194 Della città di Curmos.
Qurmos si è una grande città, la quale si è posta
in sul mare, ed è fatta quasi come quella di sopra. In questa città si à grandissimo
caldo, ch'a pena vi si puote campare, se non ch'egli si ànno ordinate ventiere,
le quali recano lo vento a le loro case, né altrimente no vi camperebbono. No
vi voglio dire di questa cità piú nulla, però che ci converà tornare qui, ed a
la ritornata vi diremo tutti i fatti che noi lasciamo. Diròvi de la Grande Turchia,
ove noi intramo.
195 De la Grande Turchia.
Turchia si à uno re ch'à nome Caidu, lo quale si
è nepote del Grande Kane, ché fue figliuolo d'uno suo fratello cugino. Questi
sono Tarteri, uomini valentri d'arme, perché sempre mai istanno in guerra ed in
brighe. Questa Grande Turchia si è verso maestro, quando l'uomo si parte da Qurmos
e passa per lo fiume di Gion, e dura di verso tramontano infino a le terre del
Grande Kane. Sapiate che tra Caidu e lo Grande Kane si à grandissima guerra, perché
Caidu si vorebbe conquistare parte de le terre del Catai e de' Mangi, ma lo Grande
Kane si vuole che lo seguiti, sí come fanno li altri che tengono terra da lui;
questi sí nol vuole fare, perché non si fida, e perciò sono istate tra loro molte
battaglie. E sí fa questo re Caidu bene 100'000 cavalieri, e piú volte àe isconfitto
li cavalieri e li baroni del Grande Kane, perciò che questo re Caidu si è molto
prode de l'arme, egli e sua gente. Ora sappiate che questo re Caidu si avea una
sua figliuola, la quale si era chiamata in tarteresco Aigiarne, cioè viene a dire
in latino 'lucente luna'. Questa donzella si era sí forte che non si trovava persona
che vincere la potesse di veruna pruova. Lo re suo padre sí la volle maritare;
quella disse che mai non si mariterebbe s'ella non trovasse alcuno gentile uomo
che la vincesse di forza o' d'altra pruova. Lo re sí l'avea brivelleggiata che
ella si potesse maritare a la sua voluntade. Quando la donzella ebbe questo dal
re, sí ne fue molto alegra; ed allora si mandò dicendo per tutte le contrade che,
se alcuno gentile uomo fosse che si volesse provare co la figliuola de lo re Caidu,
si andasse là a sua corte, sappiendo che, quale fosse quegli che la vincesse,
la donzella si lo torrebbe per suo marito. Quando la novella fue saputa per ogne
parte, ed èccoti venire molti gentili uomini a la corte del re. Ora fue ordinata
la pruova in questo modo. Ne la mastra sala del palagio si era lo re e la reina
co molti cavalieri e co molte donne e co molte donzelle, ed ecco venire la donzella
tutta sola, vestita d'una cotta di zendado molto acconcia: la donzella si era
molto bella e bene fatta di tutte le bellezze. Ora convenía che si levasse il
donzello, lo quale si volesse provare co lei a questi patti com'io vi dirò: che
se 'l donzello la vincesse, la donzella lo dovea prendere e tòrrelo per suo marito,
ed egli dovea avere lei per sua moglie; e se cosa fosse che la donzella vincesse
l'uomo, si convenía che l'uomo desse a lei 100 cavagli. Ed in questo modo si avea
la donna già guadagnati ben 10'000 cavagli. E sappiate che questo non era maraviglia,
ché questa donzella era sí bene fatta e sí informata ch'ella parea pure una giogantessa.

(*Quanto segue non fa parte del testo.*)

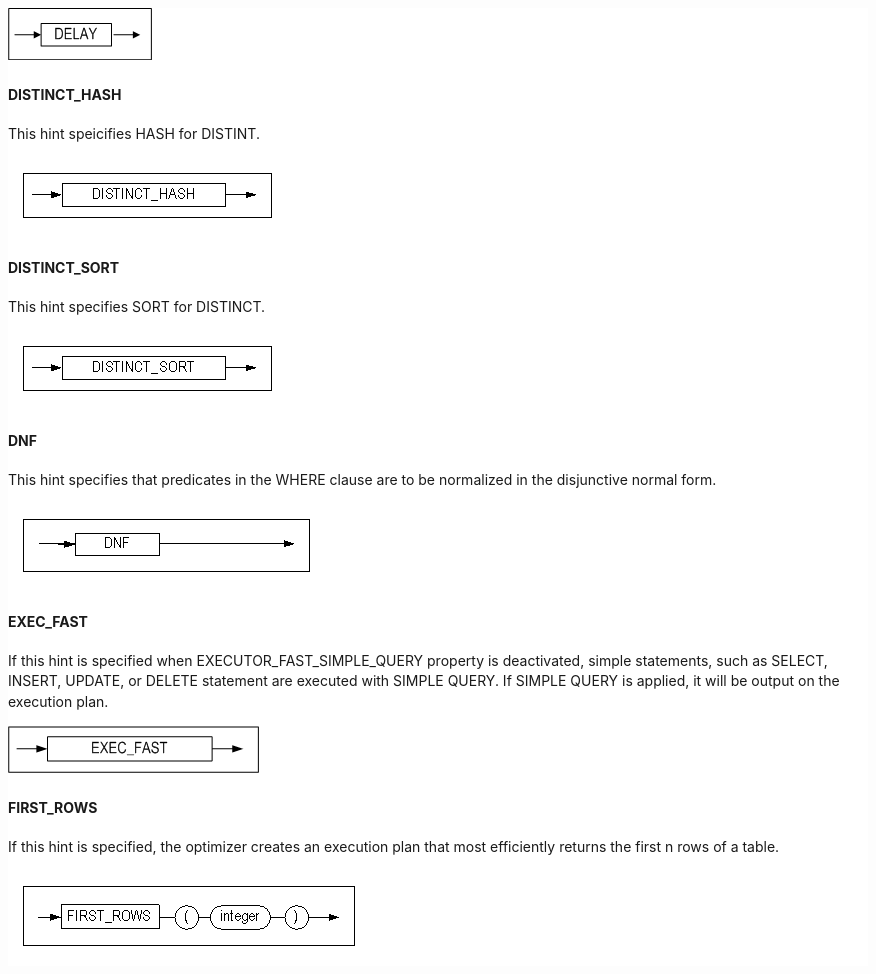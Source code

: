 ![](../../media/SQL/8aeb39dd922ed0ce238bc037fcc1b2f2.png)

#### DISTINCT_HASH

This hint speicifies HASH for DISTINT.

![distinct_hash](../../media/SQL/distinct_hash.gif)

#### DISTINCT_SORT

This hint specifies SORT for DISTINCT.

![distinct_sort](../../media/SQL/distinct_sort.gif)

#### DNF

This hint specifies that predicates in the WHERE clause are to be normalized in the disjunctive normal form. 

![dnf](../../media/SQL/dnf.gif)

#### EXEC_FAST 

If this hint is specified when EXECUTOR_FAST_SIMPLE_QUERY property is deactivated, simple statements, such as SELECT, INSERT, UPDATE, or DELETE statement are executed with SIMPLE
QUERY. If SIMPLE QUERY is applied, it will be output on the execution plan.

![](../../media/SQL/b4dbcc345d928a319bb06d8f68f29338.png)

#### FIRST_ROWS

If this hint is specified, the optimizer creates an execution plan that most efficiently returns the first n rows of a table. 

![first_rows](../../media/SQL/first_rows.gif)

Ora v'era venuto uno donzello, lo quale era figliuolo del re di Pumar, per provarsi
con questa donzella; e menò seco molto bella e nobole compagnia e sí menò 1000
cavagli, per mettere a la pruova; ma il cuore li stava molto franco di vincere,
e di ciò li parea essere troppo bene sicuro. E questo fue nel tempo del 1280.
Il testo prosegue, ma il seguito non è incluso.